> **What to produce**: Your answer should be every line from the records that contains "also".

Dataset entries

--

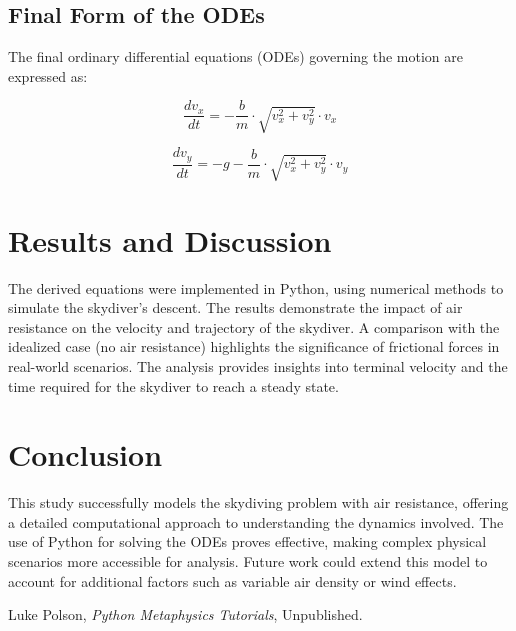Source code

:\documentclass{article}
\begin{document}
\subsection*{Final Form of the ODEs}

The final ordinary differential equations (ODEs) governing the motion are expressed as:

\[
\frac{dv_{x}}{dt} = -\frac{b}{m} \cdot \sqrt{v_{x}^2 + v_{y}^2} \cdot v_{x}
\]

\[
\frac{dv_{y}}{dt} = -g - \frac{b}{m} \cdot \sqrt{v_{x}^2 + v_{y}^2} \cdot v_{y}
\]

\section*{Results and Discussion}

The derived equations were implemented in Python, using numerical methods to simulate the skydiver's descent. The results demonstrate the impact of air resistance on the velocity and trajectory of the skydiver. A comparison with the idealized case (no air resistance) highlights the significance of frictional forces in real-world scenarios. The analysis provides insights into terminal velocity and the time required for the skydiver to reach a steady state.

\section*{Conclusion}

This study successfully models the skydiving problem with air resistance, offering a detailed computational approach to understanding the dynamics involved. The use of Python for solving the ODEs proves effective, making complex physical scenarios more accessible for analysis. Future work could extend this model to account for additional factors such as variable air density or wind effects.

\begin{thebibliography}{9}

Luke Polson,
\textit{Python Metaphysics Tutorials},
Unpublished.
    
\end{thebibliography}
\end{document}
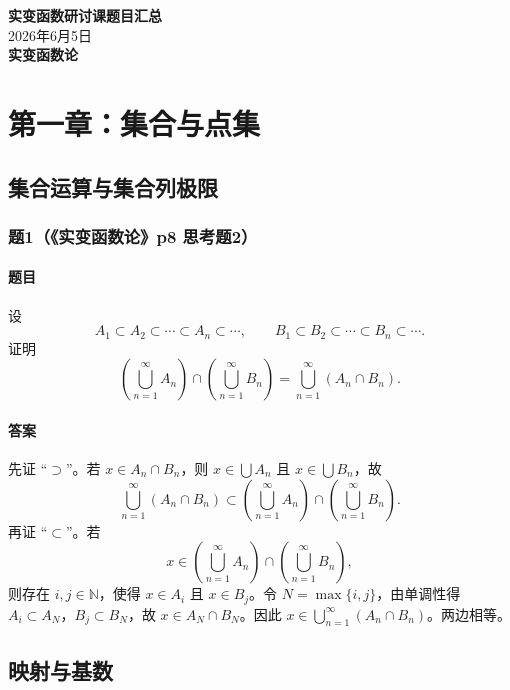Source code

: \documentclass{article}
\newcommand{\N}{\mathbb{N}}
\begin{document}
	
	\begin{center}
		{\LARGE \textbf{实变函数研讨课题目汇总}}\\[0.3cm]
		{\large 2026年6月5日}\\[0.3cm]
		{\Large \textbf{实变函数论}}
	\end{center}

\section{第一章：集合与点集}

\subsection{集合运算与集合列极限}

\subsubsection*{题1（《实变函数论》p8 思考题2）}
\paragraph{题目}设
\[
A_1\subset A_2\subset\cdots\subset A_n\subset\cdots,\qquad
B_1\subset B_2\subset\cdots\subset B_n\subset\cdots .
\]
证明
\[
\left(\bigcup_{n=1}^{\infty}A_n\right)\cap
\left(\bigcup_{n=1}^{\infty}B_n\right)
=\bigcup_{n=1}^{\infty}(A_n\cap B_n).
\]

\paragraph{答案}先证 ``$\supset$''。若 $x\in A_n\cap B_n$，则 $x\in\bigcup A_n$ 且 $x\in\bigcup B_n$，故
\[
\bigcup_{n=1}^{\infty}(A_n\cap B_n)
\subset
\left(\bigcup_{n=1}^{\infty}A_n\right)\cap
\left(\bigcup_{n=1}^{\infty}B_n\right).
\]
再证 ``$\subset$''。若
\[
x\in \left(\bigcup_{n=1}^{\infty}A_n\right)\cap
\left(\bigcup_{n=1}^{\infty}B_n\right),
\]
则存在 $i,j\in\N$，使得 $x\in A_i$ 且 $x\in B_j$。令 $N=\max\{i,j\}$，由单调性得 $A_i\subset A_N$，$B_j\subset B_N$，故 $x\in A_N\cap B_N$。因此 $x\in\bigcup_{n=1}^{\infty}(A_n\cap B_n)$。两边相等。

\subsection{映射与基数}
\end{document}
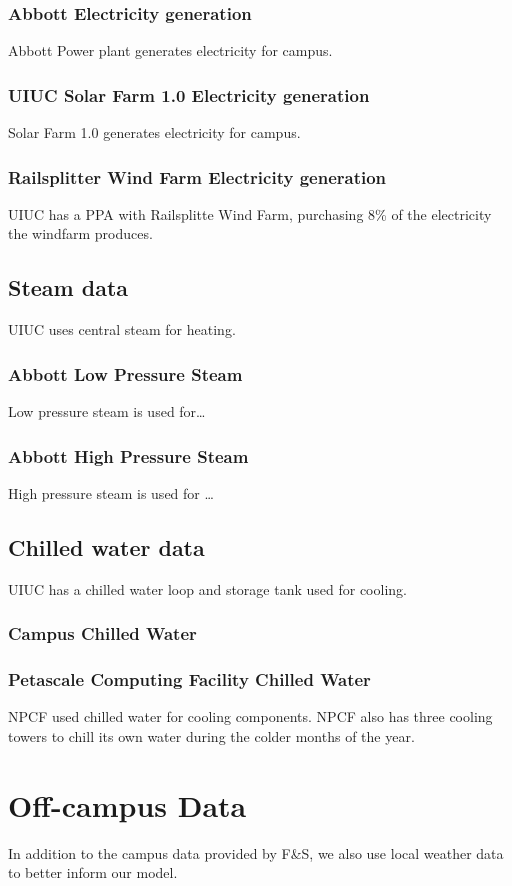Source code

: 		\subsubsection{Abbott Electricity generation}
			Abbott Power plant generates electricity for campus.
		\subsubsection{UIUC Solar Farm 1.0 Electricity generation}
			Solar Farm 1.0 generates electricity for campus.
	
		\subsubsection{Railsplitter Wind Farm Electricity generation}
			UIUC has a PPA with Railsplitte Wind Farm, purchasing 8\% of the electricity the windfarm produces.
	
	\subsection{Steam data}
		UIUC uses central steam for heating.
		\subsubsection{Abbott Low Pressure Steam}
			Low pressure steam is used for\ldots
		\subsubsection{Abbott High Pressure Steam}
			High pressure steam is used for \ldots

	\subsection{Chilled water data}
		UIUC has a chilled water loop and storage tank used for cooling.
		\subsubsection{Campus Chilled Water}
			
		\subsubsection{Petascale Computing Facility Chilled Water}
			NPCF used chilled water for cooling components. NPCF also has three cooling towers to chill its own water during the colder months of the year.
\section{Off-campus Data}
	In addition to the campus data provided by F\&S, we also use local weather data to better inform our model.
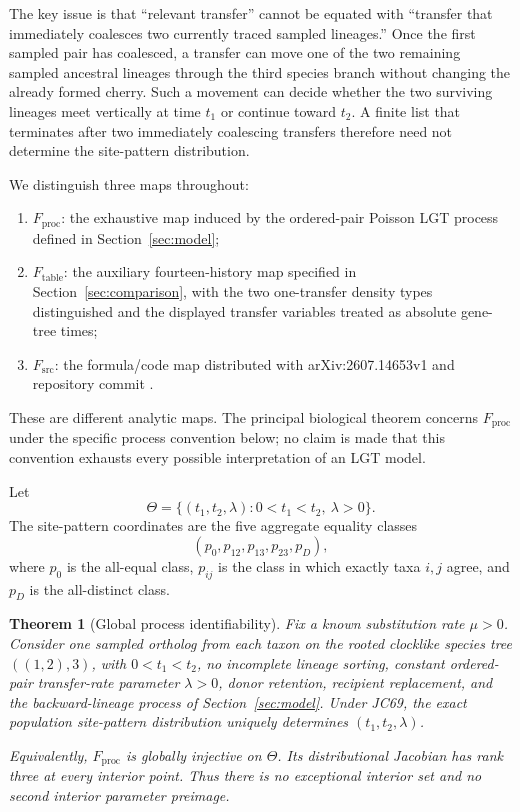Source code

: \documentclass[11pt]{article}
\newtheorem{theorem}{Theorem}[section]
\newcommand{\Thetao}{\Theta}
\newcommand{\Proc}{F_{\mathrm{proc}}}
\newcommand{\Table}{F_{\mathrm{table}}}
\newcommand{\Src}{F_{\mathrm{src}}}
\begin{document}
The key issue is that ``relevant transfer'' cannot be equated with ``transfer that immediately coalesces two currently traced sampled lineages.''  Once the first sampled pair has coalesced, a transfer can move one of the two remaining sampled ancestral lineages through the third species branch without changing the already formed cherry.  Such a movement can decide whether the two surviving lineages meet vertically at time $t_1$ or continue toward $t_2$.  A finite list that terminates after two immediately coalescing transfers therefore need not determine the site-pattern distribution.

We distinguish three maps throughout:
\begin{enumerate}[label=\textbf{M\arabic*.}]
\item $\Proc$: the exhaustive map induced by the ordered-pair Poisson LGT process defined in Section~\ref{sec:model};
\item $\Table$: the auxiliary fourteen-history map specified in Section~\ref{sec:comparison}, with the two one-transfer density types distinguished and the displayed transfer variables treated as absolute gene-tree times;
\item $\Src$: the formula/code map distributed with arXiv:2607.14653v1 and repository commit .
\end{enumerate}
These are different analytic maps.  The principal biological theorem concerns $\Proc$ under the specific process convention below; no claim is made that this convention exhausts every possible interpretation of an LGT model.

Let
\[
\Thetao=\{(t_1,t_2,\lambda):0<t_1<t_2,\ \lambda>0\}.
\]
The site-pattern coordinates are the five aggregate equality classes
\[
(p_0,p_{12},p_{13},p_{23},p_D),
\]
where $p_0$ is the all-equal class, $p_{ij}$ is the class in which exactly taxa $i,j$ agree, and $p_D$ is the all-distinct class.

\begin{theorem}[Global process identifiability]\label{thm:primary}
Fix a known substitution rate $\mu>0$.  Consider one sampled ortholog from each taxon on the rooted clocklike species tree $((1,2),3)$, with $0<t_1<t_2$, no incomplete lineage sorting, constant ordered-pair transfer-rate parameter $\lambda>0$, donor retention, recipient replacement, and the backward-lineage process of Section~\ref{sec:model}.  Under JC69, the exact population site-pattern distribution uniquely determines $(t_1,t_2,\lambda)$.

Equivalently, $\Proc$ is globally injective on $\Thetao$.  Its distributional Jacobian has rank three at every interior point.  Thus there is no exceptional interior set and no second interior parameter preimage.
\end{theorem}
\end{document}
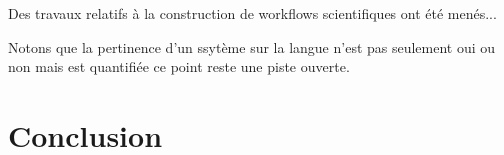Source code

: \documentclass[]{easychair}
\begin{document}
Des travaux relatifs à la construction de workflows scientifiques ont été menés...

Notons que la pertinence d'un ssytème sur la langue n'est pas seulement oui ou non mais est quantifiée ce point reste une piste ouverte.


\section{Conclusion}
\label{sect:conclusion}



%
\label{sect:bib}

%
%
%


\appendix


\end{document}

--

> **Task response**:
			NPCF used chilled water for cooling components. NPCF also has three cooling towers to chill its own water during the colder months of the year.
	In addition to the campus data provided by F\&S, we also use local weather data to better inform our model.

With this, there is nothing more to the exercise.